🤖 AI Summary
This paper addresses online learning of multi-level temporal event structures in unsupervised video streams, aiming for human-like hierarchical and predictive event perception. We propose PARSE, the first framework integrating structured hierarchical prediction with uncertainty-aware generative learning. PARSE employs multi-scale recursive predictors to jointly model action boundaries and nested containment relations; event boundaries emerge dynamically via attention-based feedback and hierarchical prediction errors, yielding cognitively plausible temporal nesting. The method operates fully online—requiring no annotations—and processes streaming video in real time. Evaluated on Breakfast Actions, 50 Salads, and Assembly 101, PARSE achieves state-of-the-art performance among streaming methods on H-GEBD, TED, and hierarchical F1, closely approaching offline methods while significantly improving temporal alignment accuracy and structural consistency.
📝 Abstract
Humans naturally perceive continuous experience as a hierarchy of temporally nested events, fine-grained actions embedded within coarser routines.

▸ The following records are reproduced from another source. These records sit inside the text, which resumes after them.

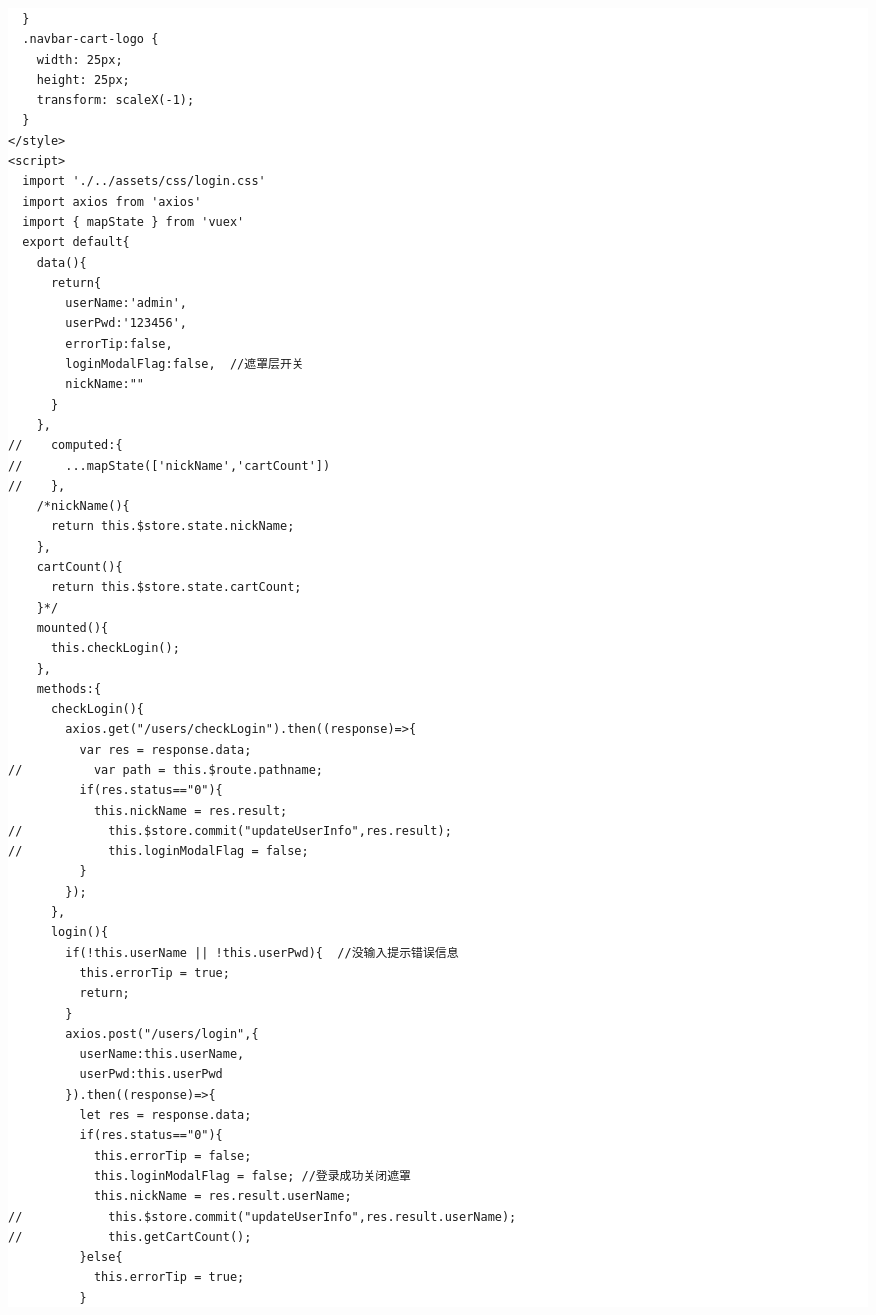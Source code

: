       }
      .navbar-cart-logo {
        width: 25px;
        height: 25px;
        transform: scaleX(-1);
      }
    </style>
    <script>
      import './../assets/css/login.css'
      import axios from 'axios'
      import { mapState } from 'vuex'
      export default{
        data(){
          return{
            userName:'admin',
            userPwd:'123456',
            errorTip:false,
            loginModalFlag:false,  //遮罩层开关
            nickName:""
          }
        },
    //    computed:{
    //      ...mapState(['nickName','cartCount'])
    //    },
        /*nickName(){
          return this.$store.state.nickName;
        },
        cartCount(){
          return this.$store.state.cartCount;
        }*/
        mounted(){
          this.checkLogin();
        },
        methods:{
          checkLogin(){
            axios.get("/users/checkLogin").then((response)=>{
              var res = response.data;
    //          var path = this.$route.pathname;
              if(res.status=="0"){
                this.nickName = res.result;
    //            this.$store.commit("updateUserInfo",res.result);
    //            this.loginModalFlag = false;
              }
            });
          },
          login(){
            if(!this.userName || !this.userPwd){  //没输入提示错误信息
              this.errorTip = true;
              return;
            }
            axios.post("/users/login",{
              userName:this.userName,
              userPwd:this.userPwd
            }).then((response)=>{
              let res = response.data;
              if(res.status=="0"){
                this.errorTip = false;
                this.loginModalFlag = false; //登录成功关闭遮罩
                this.nickName = res.result.userName;
    //            this.$store.commit("updateUserInfo",res.result.userName);
    //            this.getCartCount();
              }else{
                this.errorTip = true;
              }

Replicating this structure in computer vision requires models that can segment video not just retrospectively, but predictively and hierarchically. We introduce PARSE, a unified framework that learns multiscale event structure directly from streaming video without supervision. PARSE organizes perception into a hierarchy of recurrent predictors, each operating at its own temporal granularity: lower layers model short-term dynamics while higher layers integrate longer-term context through attention-based feedback. Event boundaries emerge naturally as transient peaks in prediction error, yielding temporally coherent, nested partonomies that mirror the containment relations observed in human event perception. Evaluated across three benchmarks, Breakfast Actions, 50 Salads, and Assembly 101, PARSE achieves state-of-the-art performance among streaming methods and rivals offline baselines in both temporal alignment (H-GEBD) and structural consistency (TED, hF1). The results demonstrate that predictive learning under uncertainty provides a scalable path toward human-like temporal abstraction and compositional event understanding.